Ladies and gentlemen, we've kept you in the dark for weeks. Our mysterious agents have crossed the globe, organising a tournament of mortal combat - and at long last, a new editor has emerged victorious. I'm happy to announce that man is Mark Serrels. And he'll be starting here on October 11. In order to get to know your new editor better, we've included an epic bio, which may or may not have happened.
There isn't much room for love in the dank, perpetually wet slums of Glasgow. Which is why when we stand next to Mark Serrels and catch him looking longingly, unfocused into the distance, we tease him. Scots, after all, are funny.
Perhaps it's the endless rain and gloom of the place that turns would-be engineers, doctors and lawyers into achievement obsessives and frag fiends. Perhaps our Serrels managed to turn his method of escape into a career.
But I digress - let's start at the beginning. Mr (or Doctor, if you count voodoo) Mark Serrels was born into a family of wealth. His mother, a money lender, was cruel to most. But she hadn't reckoned on the charms of a certain haggis salesman, and the two set out to conquer Scotland's commerce system with their love.
Haggis was trading well at the time. Before long, the Serrels had set up one of the largest properties in town. At roughly 8sqm, it was the envy of even the mayor.
But despite their success, the Serrels clan couldn't afford fancy Nintendo systems, or even a D&D rulebook. They had to make up their own games. It was clear that first-born Mark had keen insight into game design with the second edition of his masterpiece, Carry the Log.
Selling the family Haggis empire was the only way to let young Mark, clearly a prodigy, flourish. But his first game wasn't exactly on every young boy's most wanted list: Barbie Horse Adventures was all the family could afford.

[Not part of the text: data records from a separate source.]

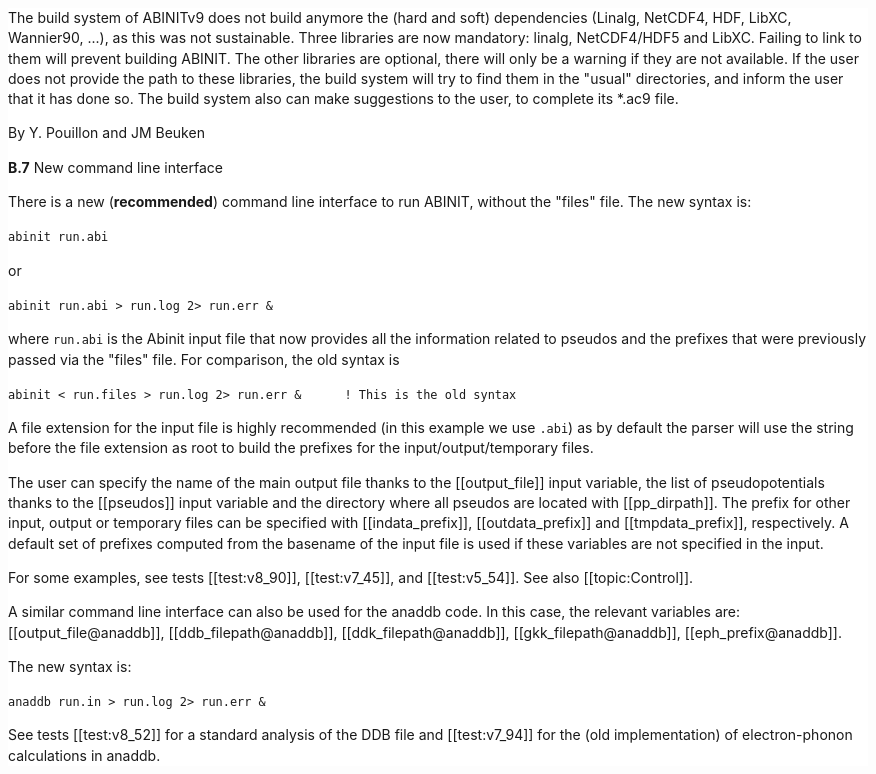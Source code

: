 The build system of ABINITv9 does not build anymore the (hard and soft) dependencies (Linalg, NetCDF4, HDF, LibXC, Wannier90, ...), as this was not sustainable.
Three libraries are now mandatory: linalg, NetCDF4/HDF5 and LibXC. Failing to link to them will prevent building ABINIT.
The other libraries are optional, there will only be a warning if they are not available.
If the user does not provide the path to these libraries,
the build system will try to find them in the "usual" directories, and inform the user that it has done so.
The build system also can make suggestions to the user, to complete its *.ac9 file.

By Y. Pouillon and JM Beuken

**B.7** New command line interface

There is a new (**recommended**) command line interface to run ABINIT, without the "files" file.
The new syntax is:

    abinit run.abi

or

    abinit run.abi > run.log 2> run.err &

where `run.abi` is the Abinit input file that now provides all the information related to pseudos
and the prefixes that were previously passed via the "files" file. For comparison, the old syntax is

    abinit < run.files > run.log 2> run.err &      ! This is the old syntax

A file extension for the input file is highly recommended (in this example we use `.abi`)
as by default the parser will use the string before the file extension as root to build the prefixes
for the input/output/temporary files.

The user can specify the name of the main output file thanks to the [[output_file]] input variable,
the list of pseudopotentials thanks to the [[pseudos]] input variable and the directory where
all pseudos are located with [[pp_dirpath]].
The prefix for other input, output or temporary files can be specified with [[indata_prefix]], [[outdata_prefix]] and
[[tmpdata_prefix]], respectively.
A default set of prefixes computed from the basename of the input file is used if
these variables are not specified in the input.

For some examples, see tests [[test:v8_90]], [[test:v7_45]], and [[test:v5_54]]. See also [[topic:Control]].

A similar command line interface can also be used for the anaddb code.
In this case, the relevant variables are:
[[output_file@anaddb]], [[ddb_filepath@anaddb]], [[ddk_filepath@anaddb]], [[gkk_filepath@anaddb]], [[eph_prefix@anaddb]].

The new syntax is:

    anaddb run.in > run.log 2> run.err &

See tests [[test:v8_52]] for a standard analysis of the DDB file and
[[test:v7_94]] for the (old implementation) of electron-phonon calculations in anaddb.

That didn't stop him though, as he quickly rose through the ranks of Glasgows passionate, competitive Horse Adventures scene. Here he is after winning his first championship with an entirely new method of pony grooming, later described as a "game changer":
Many know about the Starcraft craze in South Korea, but not many know about the legions of fans one picks up in Japan when playing Mark's next subject of mastery: Cho Aniki.
"I can't describe it," said Mark at the time. "I just feel drawn to the game. As if it knows me better than I know myself. I push the buttons, but really, the game pushes my buttons."
Mark's massive male fan club, to this day, sends him endless packages of cupcakes modelled after their idol, which he promptly forwards to his 20-something brothers and sisters in Glasgow. Not so they can eat it - just to show off.
But alas, even the best Cho Aniki players suffer from a slow in reaction speeds eventually, and Mark felt the need for a bigger challenge. He decided to tackle the game of life.
Part One of his conquest involved identifying a paradise with golden beaches and quality beer. That place was Australia.
Part Two involved playing games for a living. He walked up to the editor of Official PlayStation Magazine one day, out of the blue, and simply asked for a job. Thinking he was Simon Pegg, the editor obliged.
But one last hurdle remains. During Serrels' time among the Watuchi tribe of South Africa, attempting a forbidden voodoo ritual to get Scotland into the World Cup, he inadvertently bestowed upon himself the ability to grow backwards in time. Like Merlin - or for the less educated, Benjamin Button.
Until a cure for this curious case is found, my duties as Acting Editor will include burping, and nappy changes. I will perform them with pride.